::: Information supplied :::

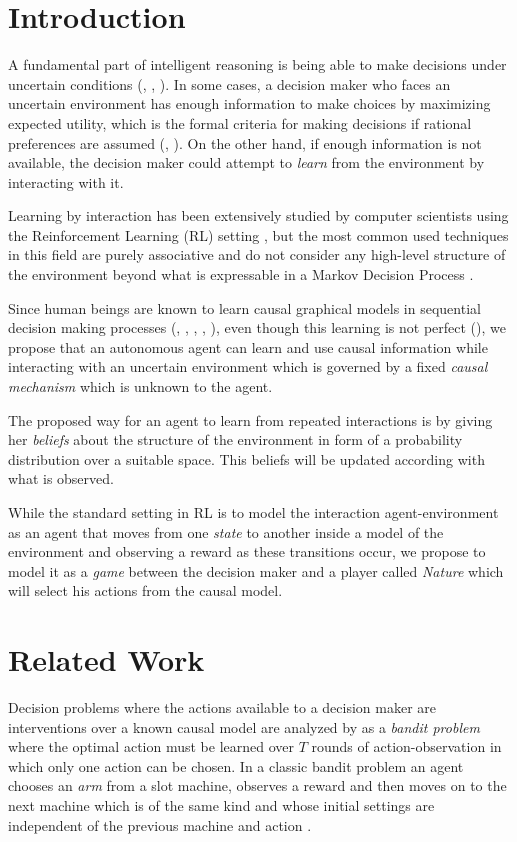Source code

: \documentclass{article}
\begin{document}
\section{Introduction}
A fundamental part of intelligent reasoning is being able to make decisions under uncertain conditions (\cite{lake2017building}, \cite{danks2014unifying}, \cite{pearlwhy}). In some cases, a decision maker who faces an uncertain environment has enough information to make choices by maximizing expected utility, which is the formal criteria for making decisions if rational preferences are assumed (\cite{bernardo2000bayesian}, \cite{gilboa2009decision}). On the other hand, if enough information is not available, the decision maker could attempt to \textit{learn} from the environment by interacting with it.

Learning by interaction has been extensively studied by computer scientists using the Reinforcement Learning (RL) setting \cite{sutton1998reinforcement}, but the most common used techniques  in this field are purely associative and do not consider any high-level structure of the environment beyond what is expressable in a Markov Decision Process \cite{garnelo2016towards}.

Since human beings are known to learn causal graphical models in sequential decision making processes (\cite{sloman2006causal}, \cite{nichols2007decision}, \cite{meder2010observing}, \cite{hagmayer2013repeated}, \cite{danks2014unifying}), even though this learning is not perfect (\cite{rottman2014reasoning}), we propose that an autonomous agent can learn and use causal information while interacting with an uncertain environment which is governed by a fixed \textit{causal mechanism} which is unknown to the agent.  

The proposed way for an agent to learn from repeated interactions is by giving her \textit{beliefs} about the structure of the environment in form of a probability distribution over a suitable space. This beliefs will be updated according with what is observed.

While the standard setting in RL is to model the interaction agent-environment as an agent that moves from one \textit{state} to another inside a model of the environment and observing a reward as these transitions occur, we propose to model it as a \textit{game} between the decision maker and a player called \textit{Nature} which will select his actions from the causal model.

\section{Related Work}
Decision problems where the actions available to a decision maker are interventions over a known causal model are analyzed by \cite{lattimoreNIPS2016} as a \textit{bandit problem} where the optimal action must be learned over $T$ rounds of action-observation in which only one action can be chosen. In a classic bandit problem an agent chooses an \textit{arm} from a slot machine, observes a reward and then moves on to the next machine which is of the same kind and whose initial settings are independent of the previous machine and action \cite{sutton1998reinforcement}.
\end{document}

:::
::: Information supplied :::

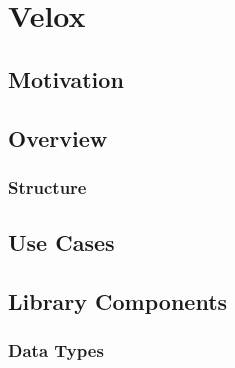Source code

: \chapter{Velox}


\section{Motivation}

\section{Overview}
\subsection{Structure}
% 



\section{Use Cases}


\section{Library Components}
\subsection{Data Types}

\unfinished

:::
::: Information supplied :::

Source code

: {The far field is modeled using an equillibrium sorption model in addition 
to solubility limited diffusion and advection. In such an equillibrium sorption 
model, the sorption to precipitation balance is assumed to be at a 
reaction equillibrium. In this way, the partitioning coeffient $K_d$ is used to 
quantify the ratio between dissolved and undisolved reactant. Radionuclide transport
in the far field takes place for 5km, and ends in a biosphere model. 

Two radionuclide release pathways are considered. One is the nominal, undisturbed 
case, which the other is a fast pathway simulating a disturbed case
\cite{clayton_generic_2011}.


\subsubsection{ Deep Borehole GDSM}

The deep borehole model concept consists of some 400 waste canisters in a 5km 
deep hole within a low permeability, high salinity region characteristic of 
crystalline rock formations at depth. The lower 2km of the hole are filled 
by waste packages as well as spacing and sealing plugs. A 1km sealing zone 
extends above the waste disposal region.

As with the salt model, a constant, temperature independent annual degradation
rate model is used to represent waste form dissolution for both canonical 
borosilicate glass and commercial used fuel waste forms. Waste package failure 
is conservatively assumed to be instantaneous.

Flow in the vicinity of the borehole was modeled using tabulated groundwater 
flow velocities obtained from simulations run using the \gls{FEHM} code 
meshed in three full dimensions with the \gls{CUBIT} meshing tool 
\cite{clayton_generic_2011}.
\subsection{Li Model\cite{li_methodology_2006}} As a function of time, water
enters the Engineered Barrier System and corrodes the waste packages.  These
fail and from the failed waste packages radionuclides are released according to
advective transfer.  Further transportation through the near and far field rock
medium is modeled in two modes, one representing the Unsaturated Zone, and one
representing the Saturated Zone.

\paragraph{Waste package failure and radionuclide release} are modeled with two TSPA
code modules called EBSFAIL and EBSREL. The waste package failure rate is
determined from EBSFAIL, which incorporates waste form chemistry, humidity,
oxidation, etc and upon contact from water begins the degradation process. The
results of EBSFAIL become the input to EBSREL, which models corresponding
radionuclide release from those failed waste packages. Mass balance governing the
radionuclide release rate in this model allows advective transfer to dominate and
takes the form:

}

:::

Beginning with the line above that contains "with two TSPA", copy each line exactly up to and including the line that contains "determined from EBSFAIL, which", and go no further.

\paragraph{Waste package failure and radionuclide release} are modeled with two TSPA
code modules called EBSFAIL and EBSREL. The waste package failure rate is
determined from EBSFAIL, which incorporates waste form chemistry, humidity,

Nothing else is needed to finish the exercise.